* _Data extracts_:
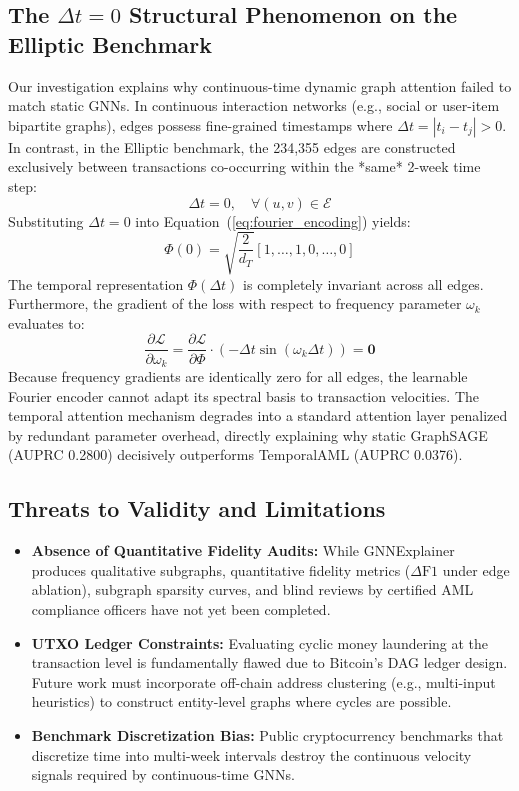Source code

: \documentclass[conference]{IEEEtran}
\begin{document}
\subsection{The $\Delta t = 0$ Structural Phenomenon on the Elliptic Benchmark}
Our investigation explains why continuous-time dynamic graph attention failed to match static GNNs. In continuous interaction networks (e.g., social or user-item bipartite graphs), edges possess fine-grained timestamps where $\Delta t = |t_i - t_j| > 0$. In contrast, in the Elliptic benchmark, the 234,355 edges are constructed exclusively between transactions co-occurring within the *same* 2-week time step:
\begin{equation}
\Delta t = 0, \quad \forall (u, v) \in \mathcal{E}
\end{equation}
Substituting $\Delta t = 0$ into Equation~(\ref{eq:fourier_encoding}) yields:
\begin{equation}
\Phi(0) = \sqrt{\frac{2}{d_T}} [1, \dots, 1, 0, \dots, 0]
\end{equation}
The temporal representation $\Phi(\Delta t)$ is completely invariant across all edges. Furthermore, the gradient of the loss with respect to frequency parameter $\omega_k$ evaluates to:
\begin{equation}
\frac{\partial \mathcal{L}}{\partial \omega_k} = \frac{\partial \mathcal{L}}{\partial \Phi} \cdot \left( -\Delta t \sin(\omega_k \Delta t) \right) = \mathbf{0}
\end{equation}
Because frequency gradients are identically zero for all edges, the learnable Fourier encoder cannot adapt its spectral basis to transaction velocities. The temporal attention mechanism degrades into a standard attention layer penalized by redundant parameter overhead, directly explaining why static GraphSAGE (AUPRC 0.2800) decisively outperforms TemporalAML (AUPRC 0.0376).

\subsection{Threats to Validity and Limitations}
\begin{itemize}
    \item \textbf{Absence of Quantitative Fidelity Audits:} While GNNExplainer produces qualitative subgraphs, quantitative fidelity metrics ($\Delta \text{F1}$ under edge ablation), subgraph sparsity curves, and blind reviews by certified AML compliance officers have not yet been completed.
    \item \textbf{UTXO Ledger Constraints:} Evaluating cyclic money laundering at the transaction level is fundamentally flawed due to Bitcoin's DAG ledger design. Future work must incorporate off-chain address clustering (e.g., multi-input heuristics) to construct entity-level graphs where cycles are possible.
    \item \textbf{Benchmark Discretization Bias:} Public cryptocurrency benchmarks that discretize time into multi-week intervals destroy the continuous velocity signals required by continuous-time GNNs.
\end{itemize}
\end{document}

* _Task to complete_: Gather up every line from the listing above in which the word "static" occurs.

* _Answer below_:
Our investigation explains why continuous-time dynamic graph attention failed to match static GNNs. In continuous interaction networks (e.g., social or user-item bipartite graphs), edges possess fine-grained timestamps where $\Delta t = |t_i - t_j| > 0$. In contrast, in the Elliptic benchmark, the 234,355 edges are constructed exclusively between transactions co-occurring within the *same* 2-week time step:
Because frequency gradients are identically zero for all edges, the learnable Fourier encoder cannot adapt its spectral basis to transaction velocities. The temporal attention mechanism degrades into a standard attention layer penalized by redundant parameter overhead, directly explaining why static GraphSAGE (AUPRC 0.2800) decisively outperforms TemporalAML (AUPRC 0.0376).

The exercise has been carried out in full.